### Work to complete
Each record below must come back exactly as written; its pictures must not.

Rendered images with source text
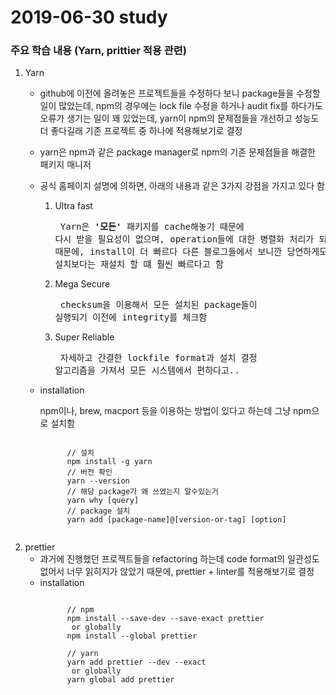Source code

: # 2019-06-30 study

### 주요 학습 내용 (Yarn, prittier 적용 관련)

1. Yarn
    - github에 이전에 올려놓은 프로젝트들을 수정하다 보니 package들을 수정할 일이 많았는데, npm의 경우에는 lock file 수정을 하거나 audit fix를 하다가도 오류가 생기는 일이 꽤 있었는데, yarn이 npm의 문제점들을 개선하고 성능도 더 좋다길래 기존 프로젝트 중 하나에 적용해보기로 결정
    - yarn은 npm과 같은 package manager로 npm의 기존 문제점들을 해결한 패키지 매니저
    - 공식 홈페이지 설명에 의하면, 아래의 내용과 같은 3가지 강점을 가지고 있다 함
        1. Ultra fast
          <pre>
            Yarn은 <b>'모든'</b> 패키지를 cache해놓기 때문에 다시 받을 필요성이 없으며, operation들에 대한 병렬화 처리가 되어 있기 때문에, install이 더 빠르다
            다른 블로그들에서 보니깐 당연하게도 초기 설치보다는 재설치 할 떄 훨씬 빠르다고 함
          </pre>
        2. Mega Secure
          <pre>
            checksum을 이용해서 모든 설치된 package들이 실행되기 이전에 integrity를 체크함
          </pre>  
        3. Super Reliable
          <pre>
            자세하고 간결한 lockfile format과 설치 결정 알고리즘을 가져서 모든 시스템에서 편하다고.. 
          </pre>
          
    - installation
        
        npm이나, brew, macport 등을 이용하는 방법이 있다고 하는데 그냥 npm으로 설치함
        <pre><code>
            // 설치
            npm install -g yarn
            // 버전 확인
            yarn --version
            // 해당 package가 왜 쓰였는지 알수있는거
            yarn why [query]
            // package 설치
            yarn add [package-name]@[version-or-tag] [option]
        </code></pre>
2. prettier
    - 과거에 진행했던 프로젝트들을 refactoring 하는데 code format의 일관성도 없어서 너무 읽히지가 않았기 때문에, prettier + linter를 적용해보기로 결정
    - installation
        <pre><code>
            // npm
            npm install --save-dev --save-exact prettier
             or globally
            npm install --global prettier
            
            // yarn
            yarn add prettier --dev --exact
             or globally
            yarn global add prettier
        </code></pre>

### Written answer
Source code

: # 2019-06-30 study

### 주요 학습 내용 (Yarn, prittier 적용 관련)

1. Yarn
    - github에 이전에 올려놓은 프로젝트들을 수정하다 보니 package들을 수정할 일이 많았는데, npm의 경우에는 lock file 수정을 하거나 audit fix를 하다가도 오류가 생기는 일이 꽤 있었는데, yarn이 npm의 문제점들을 개선하고 성능도 더 좋다길래 기존 프로젝트 중 하나에 적용해보기로 결정
    - yarn은 npm과 같은 package manager로 npm의 기존 문제점들을 해결한 패키지 매니저
    - 공식 홈페이지 설명에 의하면, 아래의 내용과 같은 3가지 강점을 가지고 있다 함
        1. Ultra fast
          <pre>
            Yarn은 <b>'모든'</b> 패키지를 cache해놓기 때문에 다시 받을 필요성이 없으며, operation들에 대한 병렬화 처리가 되어 있기 때문에, install이 더 빠르다
            다른 블로그들에서 보니깐 당연하게도 초기 설치보다는 재설치 할 떄 훨씬 빠르다고 함
          </pre>
        2. Mega Secure
          <pre>
            checksum을 이용해서 모든 설치된 package들이 실행되기 이전에 integrity를 체크함
          </pre>  
        3. Super Reliable
          <pre>
            자세하고 간결한 lockfile format과 설치 결정 알고리즘을 가져서 모든 시스템에서 편하다고.. 
          </pre>
          
    - installation
        
        npm이나, brew, macport 등을 이용하는 방법이 있다고 하는데 그냥 npm으로 설치함
        <pre><code>
            // 설치
            npm install -g yarn
            // 버전 확인
            yarn --version
            // 해당 package가 왜 쓰였는지 알수있는거
            yarn why [query]
            // package 설치
            yarn add [package-name]@[version-or-tag] [option]
        </code></pre>
2. prettier
    - 과거에 진행했던 프로젝트들을 refactoring 하는데 code format의 일관성도 없어서 너무 읽히지가 않았기 때문에, prettier + linter를 적용해보기로 결정
    - installation
        <pre><code>
            // npm
            npm install --save-dev --save-exact prettier
             or globally
            npm install --global prettier
            
            // yarn
            yarn add prettier --dev --exact
             or globally
            yarn global add prettier
        </code></pre>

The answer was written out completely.